Dicen que el tiempo locura todo. Y debe ser verdad, porque después de veintitres años, y de narrarme lo que aquí os cuento, le encuentro más feliz que nunca, más tranquilo que nunca, más completo que nunca, porque ha logrado superar con creces ese recuerdo de aquel pasado oscuro, marcado por el zafio comportamiento de alguien que aparentaba ser una mujer digna, jugando a un juego de roles del que ella quería salir vencedora, ensuciando con su lengua viperina la imagen de quien, el mayor error cometido fue confiar en su feminidad y amor inexistentes.
Ambos fuimos culpables, me dice él, ella por su pura apariencia de lo que no era y nunca llegará a ser y él porque nunca se preocupó por el rumbo que llevaba aquella relación ficticia…pero sobre todo por una falta de madurez por parte de ambos.
La tormenta pasó y tambien las quinientas noches, quizá alguna más, que hacen que hoy se sienta afortunado, con unas inmensas ganas de vivir siendo consciente de los vaivenes de la vida, pero sobre todo, de haber aprendido que el amor y la felicidad tienen que trabajarse día a día, minuto a minuto, segundo a segundo, para que perduren en el tiempo.
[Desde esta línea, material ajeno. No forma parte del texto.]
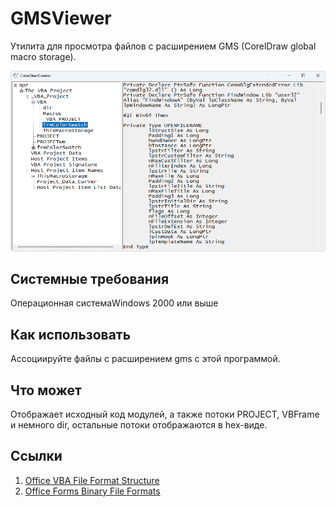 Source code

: <h1>GMSViewer</h1>
Утилита для просмотра файлов c расширением GMS (CorelDraw global macro storage).
<p><img src=1.png><p>
<h2>Системные требования</h2>
Операционная система<td>Windows 2000 или выше
<h2>Как использовать</h2>
Ассоциируйте файлы с расширением gms с этой программой.
<h2>Что может</h2>
Отображает исходный код модулей, а также потоки PROJECT, VBFrame и немного dir, остальные потоки отображаются в hex-виде.
<h2>Ссылки</h2>
<ol><li><a href=https://learn.microsoft.com/en-us/openspecs/office_file_formats/ms-ovba>Office VBA File Format Structure</a>
<li><a href=https://learn.microsoft.com/en-us/openspecs/office_file_formats/ms-oforms>Office Forms Binary File Formats</a></ol>


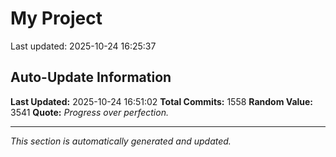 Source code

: # My Project


Last updated: 2025-10-24 16:25:37





























































































































































































































































































































































































































































































































































































































































































































































































































































































































































































































































































































































































































































































































































































































































































































































































































































































































































































































































































































































































































## Auto-Update Information

**Last Updated:** 2025-10-24 16:51:02
**Total Commits:** 1558
**Random Value:** 3541
**Quote:** _Progress over perfection._

---
_This section is automatically generated and updated._ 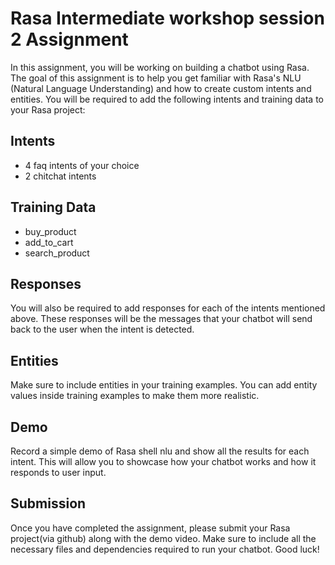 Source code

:# Rasa Intermediate workshop session 2 Assignment

In this assignment, you will be working on building a chatbot using Rasa. The goal of this assignment is to help you get familiar with Rasa's NLU (Natural Language Understanding) and how to create custom intents and entities. You will be required to add the following intents and training data to your Rasa project:

## Intents
- 4 faq intents of your choice
- 2 chitchat intents

## Training Data
- buy_product
- add_to_cart
- search_product

## Responses
You will also be required to add responses for each of the intents mentioned above. These responses will be the messages that your chatbot will send back to the user when the intent is detected.

## Entities
Make sure to include entities in your training examples. You can add entity values inside training examples to make them more realistic.

## Demo
Record a simple demo of Rasa shell nlu and show all the results for each intent. This will allow you to showcase how your chatbot works and how it responds to user input.

## Submission
Once you have completed the assignment, please submit your Rasa project(via github) along with the demo video. Make sure to include all the necessary files and dependencies required to run your chatbot. Good luck!
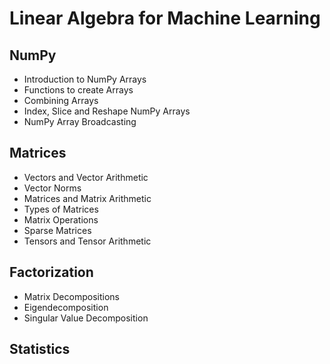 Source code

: # Linear Algebra for Machine Learning

## NumPy
* Introduction to NumPy Arrays
* Functions to create Arrays
* Combining Arrays
* Index, Slice and Reshape NumPy Arrays
* NumPy Array Broadcasting

## Matrices
* Vectors and Vector Arithmetic
* Vector Norms
* Matrices and Matrix Arithmetic
* Types of Matrices
* Matrix Operations
* Sparse Matrices
* Tensors and Tensor Arithmetic

## Factorization
* Matrix Decompositions
* Eigendecomposition
* Singular Value Decomposition

## Statistics


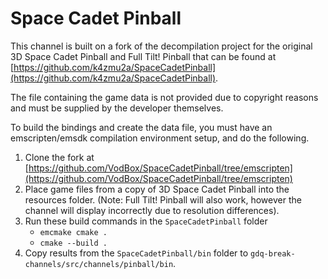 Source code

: # Space Cadet Pinball

This channel is built on a fork of the decompilation project for the original 3D Space Cadet Pinball and Full Tilt! Pinball that can be found at [https://github.com/k4zmu2a/SpaceCadetPinball](https://github.com/k4zmu2a/SpaceCadetPinball).

The file containing the game data is not provided due to copyright reasons and must be supplied by the developer themselves.

To build the bindings and create the data file, you must have an emscripten/emsdk compilation environment setup, and do the following.

1. Clone the fork at [https://github.com/VodBox/SpaceCadetPinball/tree/emscripten](https://github.com/VodBox/SpaceCadetPinball/tree/emscripten)
2. Place game files from a copy of 3D Space Cadet Pinball into the resources folder. (Note: Full Tilt! Pinball will also work, however the channel will display incorrectly due to resolution differences).
3. Run these build commands in the ``SpaceCadetPinball`` folder
    - ``emcmake cmake .``
    - ``cmake --build .``
4. Copy results from the ``SpaceCadetPinball/bin`` folder to ``gdq-break-channels/src/channels/pinball/bin``.
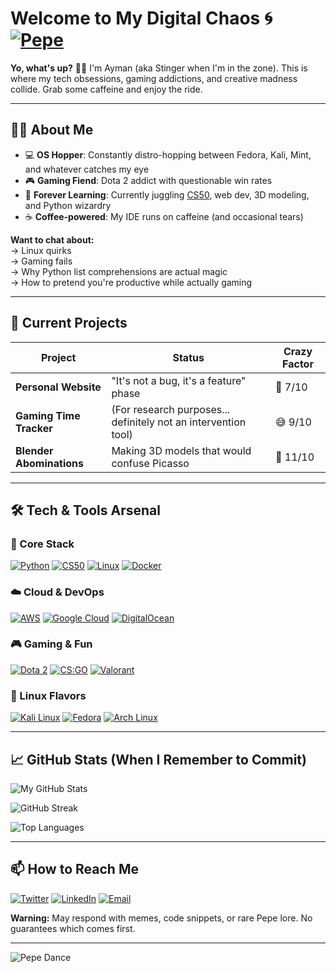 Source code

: # Welcome to My Digital Chaos 🌀 [![Pepe](https://i.imgur.com/VHO5IqG.png)](https://example.com)

**Yo, what's up?** 👾🐸 I'm Ayman (aka Stinger when I'm in the zone). This is where my tech obsessions, gaming addictions, and creative madness collide. Grab some caffeine and enjoy the ride.

---

## 🧑‍💻 About Me

- 💻 **OS Hopper**: Constantly distro-hopping between Fedora, Kali, Mint, and whatever catches my eye
- 🎮 **Gaming Fiend**: Dota 2 addict with questionable win rates 
- 🌱 **Forever Learning**: Currently juggling [CS50](https://cs50.harvard.edu/), web dev, 3D modeling, and Python wizardry
- ☕ **Coffee-powered**: My IDE runs on caffeine (and occasional tears)

**Want to chat about:**  
→ Linux quirks  
→ Gaming fails  
→ Why Python list comprehensions are actual magic  
→ How to pretend you're productive while actually gaming  

---

## 🚀 Current Projects

| Project | Status | Crazy Factor |
|---------|--------|--------------|
| **Personal Website** | "It's not a bug, it's a feature" phase | 🚧 7/10 |
| **Gaming Time Tracker** | (For research purposes... definitely not an intervention tool) | 😅 9/10 |
| **Blender Abominations** | Making 3D models that would confuse Picasso | 🎨 11/10 |

---

## 🛠️ Tech & Tools Arsenal

### 🔧 Core Stack
[![Python](https://img.shields.io/badge/Python-3776AB?style=for-the-badge&logo=python&logoColor=white)](https://www.python.org/)
[![CS50](https://img.shields.io/badge/CS50-edX%20Harvard-blue?style=for-the-badge&logo=edx&logoColor=white)](https://cs50.harvard.edu/)
[![Linux](https://img.shields.io/badge/Linux-FCC624?style=for-the-badge&logo=linux&logoColor=black)](https://www.linux.org/)
[![Docker](https://img.shields.io/badge/Docker-2496ED?style=for-the-badge&logo=docker&logoColor=white)](https://www.docker.com/)

### ☁️ Cloud & DevOps
[![AWS](https://img.shields.io/badge/AWS-%23FF9900.svg?style=for-the-badge&logo=amazon-aws&logoColor=white)](https://aws.amazon.com/)
[![Google Cloud](https://img.shields.io/badge/Google_Cloud-4285F4?style=for-the-badge&logo=google-cloud&logoColor=white)](https://cloud.google.com/)
[![DigitalOcean](https://img.shields.io/badge/Digital_Ocean-0080FF?style=for-the-badge&logo=digitalocean&logoColor=white)](https://www.digitalocean.com/)

### 🎮 Gaming & Fun
[![Dota 2](https://img.shields.io/badge/Dota_2-%23F79A1F.svg?style=for-the-badge&logo=dota2&logoColor=white)](https://www.dota2.com/)
[![CS:GO](https://img.shields.io/badge/CSGO-000000?style=for-the-badge&logo=counter-strike&logoColor=white)](https://www.counter-strike.net/)
[![Valorant](https://img.shields.io/badge/Valorant-FA4454?style=for-the-badge&logo=valorant&logoColor=white)](https://playvalorant.com/)

### 🐧 Linux Flavors
[![Kali Linux](https://img.shields.io/badge/Kali-268BEE?style=for-the-badge&logo=kalilinux&logoColor=white)](https://www.kali.org/)
[![Fedora](https://img.shields.io/badge/Fedora-294172?style=for-the-badge&logo=fedora&logoColor=white)](https://getfedora.org/)
[![Arch Linux](https://img.shields.io/badge/Arch_Linux-1793D1?style=for-the-badge&logo=arch-linux&logoColor=white)](https://archlinux.org/)

---

## 📈 GitHub Stats (When I Remember to Commit)

![My GitHub Stats](https://github-readme-stats.vercel.app/api?username=yourusername&show_icons=true&theme=radical&include_all_commits=true)

![GitHub Streak](https://streak-stats.demolab.com/?user=yourusername&theme=radical)

![Top Languages](https://github-readme-stats.vercel.app/api/top-langs/?username=yourusername&layout=compact&theme=radical)

---

## 📫 How to Reach Me

[![Twitter](https://img.shields.io/badge/Twitter-1DA1F2?style=for-the-badge&logo=twitter&logoColor=white)](https://twitter.com/aymanaghi)
[![LinkedIn](https://img.shields.io/badge/LinkedIn-0077B5?style=for-the-badge&logo=linkedin&logoColor=white)](https://linkedin.com/in/yourprofile)
[![Email](https://img.shields.io/badge/Email-D14836?style=for-the-badge&logo=gmail&logoColor=white)](mailto:youremail@example.com)

**Warning:** May respond with memes, code snippets, or rare Pepe lore. No guarantees which comes first.

---

![Pepe Dance](https://media.tenor.com/5rAnnsJ3Lq8AAAAd/pepe-dance-pepe.gif)
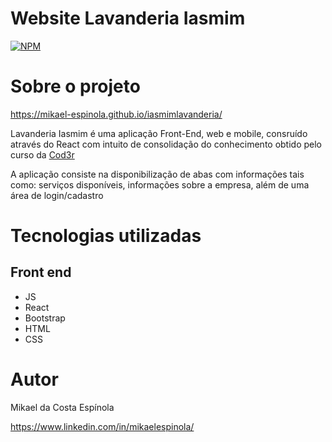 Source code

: # Website Lavanderia Iasmim 
[![NPM](https://img.shields.io/npm/l/react)](https://github.com/mikael-espinola/LavanderiaIasmim/blob/main/LICENCE) 

# Sobre o projeto

https://mikael-espinola.github.io/iasmimlavanderia/

Lavanderia Iasmim é uma aplicação Front-End, web e mobile, consruído através do React com intuito de consolidação do conhecimento obtido pelo curso da [Cod3r](https://www.cod3r.com.br/courses/web-moderno)

A aplicação consiste na disponibilização de abas com informações tais como: serviços disponíveis, informações sobre a empresa, além de uma área de login/cadastro 

# Tecnologias utilizadas

## Front end
- JS
- React
- Bootstrap
- HTML 
- CSS 

# Autor

Mikael da Costa Espínola

https://www.linkedin.com/in/mikaelespinola/
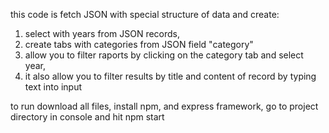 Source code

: this code is fetch JSON with special structure of data and create: 
1) select with years from JSON records,
2) create tabs with categories from JSON field "category"
3) allow you to filter raports by clicking on the category tab and select year,
4) it also allow you to filter results by title and content of record by typing text into input


to run download all files, install npm, and express framework, go to project directory in console and hit npm start
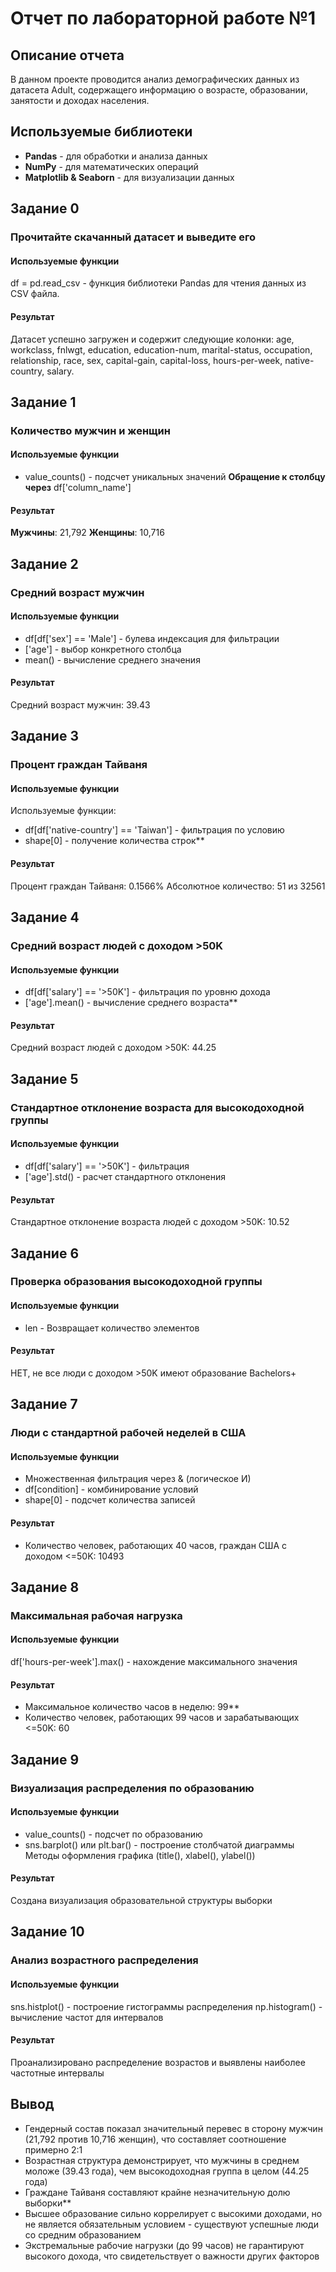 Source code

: # Отчет по лабораторной работе №1
## Описание отчета
В данном проекте проводится анализ демографических данных из датасета Adult, содержащего информацию о возрасте, образовании, занятости и доходах населения.
## Используемые библиотеки
- **Pandas** - для обработки и анализа данных
- **NumPy** - для математических операций
- **Matplotlib & Seaborn** - для визуализации данных
## Задание 0
### Прочитайте скачанный датасет и выведите его
#### Используемые функции
df = pd.read_csv - функция библиотеки Pandas для чтения данных из CSV файла.
#### Результат
Датасет успешно загружен и содержит следующие колонки: age, workclass, fnlwgt, education, education-num, marital-status, occupation, relationship, race, sex, capital-gain, capital-loss, hours-per-week, native-country, salary.
## Задание 1
### Количество мужчин и женщин
#### Используемые функции
- value_counts() - подсчет уникальных значений
**Обращение к столбцу через** df['column_name']
#### Результат
**Мужчины**: 21,792
**Женщины**: 10,716
## Задание 2
### Средний возраст мужчин
#### Используемые функции
- df[df['sex'] == 'Male'] - булева индексация для фильтрации
- ['age'] - выбор конкретного столбца
- mean() - вычисление среднего значения
#### Результат
Средний возраст мужчин: 39.43
## Задание 3
### Процент граждан Тайваня
#### Используемые функции
Используемые функции:
- df[df['native-country'] == 'Taiwan'] - фильтрация по условию
- shape[0] - получение количества строк**
#### Результат
Процент граждан Тайваня: 0.1566%
Абсолютное количество: 51 из 32561
## Задание 4
### Средний возраст людей с доходом >50K
#### Используемые функции
- df[df['salary'] == '>50K'] - фильтрация по уровню дохода
- ['age'].mean() - вычисление среднего возраста**
#### Результат
Средний возраст людей с доходом >50K: 44.25
## Задание 5
### Стандартное отклонение возраста для высокодоходной группы
#### Используемые функции
- df[df['salary'] == '>50K'] - фильтрация
- ['age'].std() - расчет стандартного отклонения
#### Результат
Стандартное отклонение возраста людей с доходом >50K: 10.52
## Задание 6
### Проверка образования высокодоходной группы
#### Используемые функции
- len - Возвращает количество элементов
#### Результат
НЕТ, не все люди с доходом >50K имеют образование Bachelors+
## Задание 7
### Люди с стандартной рабочей неделей в США
#### Используемые функции
- Множественная фильтрация через & (логическое И)
- df[condition] - комбинирование условий
- shape[0] - подсчет количества записей
#### Результат
- Количество человек, работающих 40 часов, граждан США с доходом <=50K: 10493
## Задание 8
### Максимальная рабочая нагрузка
#### Используемые функции
df['hours-per-week'].max() - нахождение максимального значения
#### Результат
- Максимальное количество часов в неделю: 99**
- Количество человек, работающих 99 часов и зарабатывающих <=50K: 60
## Задание 9
### Визуализация распределения по образованию
#### Используемые функции
- value_counts() - подсчет по образованию
- sns.barplot() или plt.bar() - построение столбчатой диаграммы
Методы оформления графика (title(), xlabel(), ylabel())
#### Результат
Создана визуализация образовательной структуры выборки
## Задание 10
### Анализ возрастного распределения
#### Используемые функции
sns.histplot() - построение гистограммы распределения
np.histogram() - вычисление частот для интервалов
#### Результат
Проанализировано распределение возрастов и выявлены наиболее частотные интервалы
## Вывод
- Гендерный состав показал значительный перевес в сторону мужчин (21,792 против 10,716 женщин), что составляет соотношение примерно 2:1
- Возрастная структура демонстрирует, что мужчины в среднем моложе (39.43 года), чем высокодоходная группа в целом (44.25 года)
- Граждане Тайваня составляют крайне незначительную долю выборки**
- Высшее образование сильно коррелирует с высокими доходами, но не является обязательным условием - существуют успешные люди со средним образованием
- Экстремальные рабочие нагрузки (до 99 часов) не гарантируют высокого дохода, что свидетельствует о важности других факторов

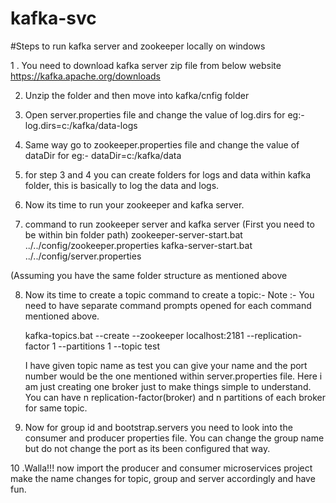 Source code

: # kafka-svc
#Steps to run kafka server and zookeeper locally on windows

1 . You need to download kafka server zip file from below website
    https://kafka.apache.org/downloads

2. Unzip the folder and then move into kafka/cnfig folder 

3. Open server.properties file and change the value of log.dirs for eg:- log.dirs=c:/kafka/data-logs

4. Same way go to zookeeper.properties file and change the value of dataDir for eg:- dataDir=c:/kafka/data

5. for step 3 and 4 you can create folders for logs and data within kafka folder, this is basically to log the data and logs.

6. Now its time to run your zookeeper and kafka server.

7. command to run zookeeper server and kafka server (First you need to be within bin folder path) 
   zookeeper-server-start.bat ../../config/zookeeper.properties
   kafka-server-start.bat ../../config/server.properties
  
  (Assuming you have the same folder structure as mentioned above

8. Now its time to create a topic
   command to create a topic:-
   Note :- You need to have separate command prompts opened for each command mentioned above.
   
   kafka-topics.bat --create --zookeeper localhost:2181 --replication-factor 1 --partitions 1 --topic test
   
   I have given topic name as test you can give your name and the port number would be the one mentioned within server.properties file.
   Here i am just creating one broker just to make things simple to understand.
   You can have n replication-factor(broker) and n partitions of each broker for same topic.

9. Now for group id and bootstrap.servers you need to look into the consumer and producer properties file.
   You can change the group name but do not change the port as its been configured that way.

10 .Walla!!! now import the producer and consumer microservices project make the name changes for topic, group and server accordingly and have fun.   
    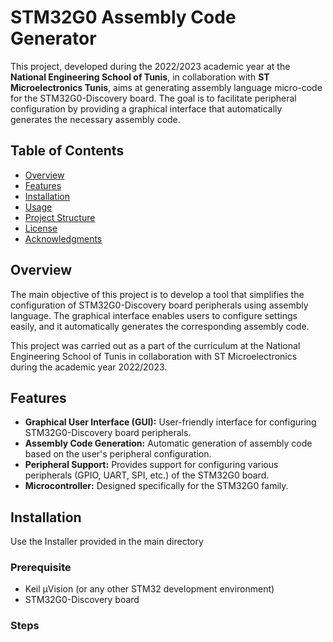 # STM32G0 Assembly Code Generator

This project, developed during the 2022/2023 academic year at the **National Engineering School of Tunis**, in collaboration with **ST Microelectronics Tunis**, aims at generating assembly language micro-code for the STM32G0-Discovery board. The goal is to facilitate peripheral configuration by providing a graphical interface that automatically generates the necessary assembly code.

## Table of Contents
- [Overview](#overview)
- [Features](#features)
- [Installation](#installation)
- [Usage](#usage)
- [Project Structure](#project-structure)
- [License](#license)
- [Acknowledgments](#acknowledgments)

## Overview

The main objective of this project is to develop a tool that simplifies the configuration of STM32G0-Discovery board peripherals using assembly language. The graphical interface enables users to configure settings easily, and it automatically generates the corresponding assembly code.

This project was carried out as a part of the curriculum at the National Engineering School of Tunis in collaboration with ST Microelectronics during the academic year 2022/2023.

## Features

- **Graphical User Interface (GUI):** User-friendly interface for configuring STM32G0-Discovery board peripherals.
- **Assembly Code Generation:** Automatic generation of assembly code based on the user's peripheral configuration.
- **Peripheral Support:** Provides support for configuring various peripherals (GPIO, UART, SPI, etc.) of the STM32G0 board.
- **Microcontroller:** Designed specifically for the STM32G0 family.

## Installation
   Use the Installer provided in the main directory

### Prerequisite
- Keil µVision (or any other STM32 development environment)
- STM32G0-Discovery board

### Steps


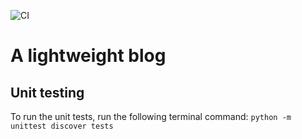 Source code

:![CI](https://github.com/sinnovah/blog/actions/workflows/deploy.yml/badge.svg)

# A lightweight blog

## Unit testing

To run the unit tests, run the following terminal command: `python -m unittest discover tests` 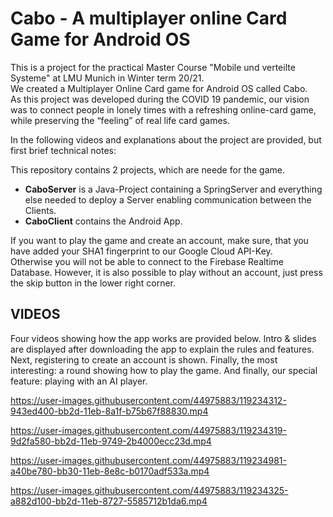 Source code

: Cabo - A multiplayer online Card Game for Android OS
====================================================

This is a project for the practical Master Course "Mobile und verteilte Systeme" at LMU Munich in Winter term 20/21.  
We created a Multiplayer Online Card game for Android OS called Cabo.  
As this project was developed during the COVID 19 pandemic, our vision was to connect people in lonely times with a refreshing online-card game, while preserving the “feeling” of real life card games. 

In the following videos and explanations about the project are provided, but first brief technical notes:

   This repository contains 2 projects, which are neede for the game.  

   - **CaboServer** is a Java-Project containing a SpringServer and everything else needed to deploy a Server enabling communication between the Clients.
   - **CaboClient** contains the Android App.  

  If you want to play the game and create an account, make sure, that you have added your SHA1 fingerprint to our Google Cloud API-Key.   
  Otherwise you will not be able to connect to the Firebase Realtime Database.
  However, it is also possible to play without an account, just press the skip button in the lower right corner.
  
  
VIDEOS
------

Four videos showing how the app works are provided below. 
Intro & slides are displayed after downloading the app to explain the rules and features. 
Next, registering to create an account is shown. 
Finally, the most interesting: a round showing how to play the game.
And finally, our special feature: playing with an AI player. 

https://user-images.githubusercontent.com/44975883/119234312-943ed400-bb2d-11eb-8a1f-b75b67f88830.mp4



https://user-images.githubusercontent.com/44975883/119234319-9d2fa580-bb2d-11eb-9749-2b4000ecc23d.mp4



https://user-images.githubusercontent.com/44975883/119234981-a40be780-bb30-11eb-8e8c-b0170adf533a.mp4



https://user-images.githubusercontent.com/44975883/119234325-a882d100-bb2d-11eb-8727-5585712b1da6.mp4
Me asegura que lo que ha aprendido del pasado, es sobre todo, a no conformarse con una piedra de arenisca que se termine erosionando con el viento de las inclemencias de la vida, porque cuando uno es digno de una gema sólo tiene que profundizar y escarbar en el amor y darlo todo, y seguro que la encontrará, como él la ha encontrado.